Memorandum for the 40 Committee4

Washington, March 1, 1973.

SUBJECT

  • Covert Action Activities Directed at the Soviet Union and Eastern Europe

1. Summary

CIA conducts a coordinated covert action program designed to sustain pressures for liberalization and socio-political change from within the Soviet Union and the Soviet Bloc. This program, which supports media publication and distribution to Soviet and East European citizens, consists of the following individual projects:

[Omitted here is a list of the organizations receiving support.]

2. Status Report

This covert action program is a coordinated publishing and distribution effort directed against the Soviet/East European target. Books and periodicals produced under this program have the objective of stimulating and sustaining pressures for political liberalization within the Soviet Union and other Eastern European nations. The program aims at and, in a measure, has succeeded in generating pressures on [Page 464] these regimes from indigenous dissidents who have been seeking increased intellectual freedom, social and economic reforms, and, for non-Russians, a recognition of their national identity, culture and heritage.

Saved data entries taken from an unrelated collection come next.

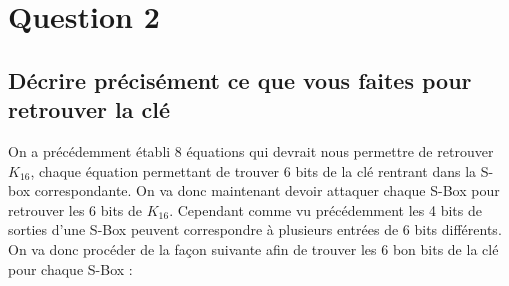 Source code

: \documentclass[a4paper,11pt]{article}
\begin{document}
	\section{Question 2} 
	\subsection{Décrire précisément ce que vous faites pour retrouver la clé}
	On a précédemment établi 8 équations qui devrait nous permettre de retrouver $K_{16}$, chaque équation permettant de trouver 6 bits de la clé rentrant dans la S-box correspondante.
	On va donc maintenant devoir attaquer chaque S-Box pour retrouver les 6 bits de $K_{16}$. Cependant comme vu précédemment les 4 bits de sorties d'une S-Box peuvent correspondre à plusieurs entrées de 6 bits différents. On va donc procéder de la façon suivante afin de trouver les 6 bon bits de la clé pour chaque S-Box : \\
\end{document}
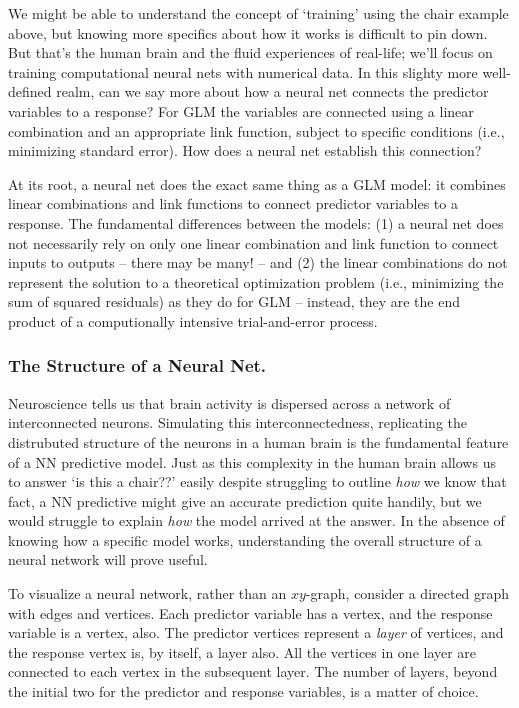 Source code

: \documentclass[12pt]{article}
\begin{document}
We might be able to understand the concept of `training' using the chair example above, but knowing more specifics about how it works is difficult 
to pin down.  But that's the human brain and the fluid experiences of real-life; we'll focus on training computational neural nets with numerical
data.  In this slighty more well-defined realm, can we say more about how a neural net connects the predictor variables to a response?  For GLM the 
variables are connected using a linear combination and an appropriate link function, subject to specific conditions (i.e., minimizing standard 
error).  How does a neural net establish this connection?

At its root, a neural net does the exact same thing as a GLM model: it combines linear combinations and link functions to connect predictor 
variables to a response.  The fundamental differences between the models: (1) a neural net does not necessarily rely on only one linear combination 
and link function to connect inputs to outputs -- there may be many! -- and (2) the linear combinations do not represent the solution to a 
theoretical optimization problem (i.e., minimizing the sum of squared residuals) as they do for GLM -- instead, they are the end product of a 
computionally intensive trial-and-error process.

\subsubsection{The Structure of a Neural Net.}
Neuroscience tells us that brain activity is dispersed across a network of interconnected neurons.  Simulating this interconnectedness, replicating
the distrubuted structure of the neurons in a human brain is the fundamental feature of a NN predictive model.  Just as this complexity in the
human brain allows us to answer `is this a chair??' easily despite struggling to outline \textit{how} we know that fact, a NN predictive might
give an accurate prediction quite handily, but we would struggle to explain \textit{how} the model arrived at the answer.  In the absence of 
knowing how a specific model works, understanding the overall structure of a neural network will prove useful.

To visualize a neural network, rather than an $xy$-graph, consider a directed graph with edges and vertices.  Each predictor variable has a vertex,
and the response variable is a vertex, also.  The predictor vertices represent a \textit{layer} of vertices, and the response vertex is, by itself,
a layer also.  All the vertices in one layer are connected to each vertex in the subsequent layer.  The number of layers, beyond the initial two
for the predictor and response variables, is a matter of choice.
\end{document}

This program also uses CIA propaganda assets in non-Bloc areas to place items reporting Soviet repressive acts and encouraging free world support for the dissident movement.

The USSR is experiencing a marked increase in political and religious dissent and nationalist anti-Russian sentiment in its various republics. Arrests and convictions of dissenters are increasing, and under the guise of a comparatively generous emigration policy Jewish dissenters have been permitted to leave the country, ridding the Soviets of a troublesome group. There is no abatement in the well-established Soviet practice of committing dissident intellectuals to mental institutions in an effort to reorient their thinking.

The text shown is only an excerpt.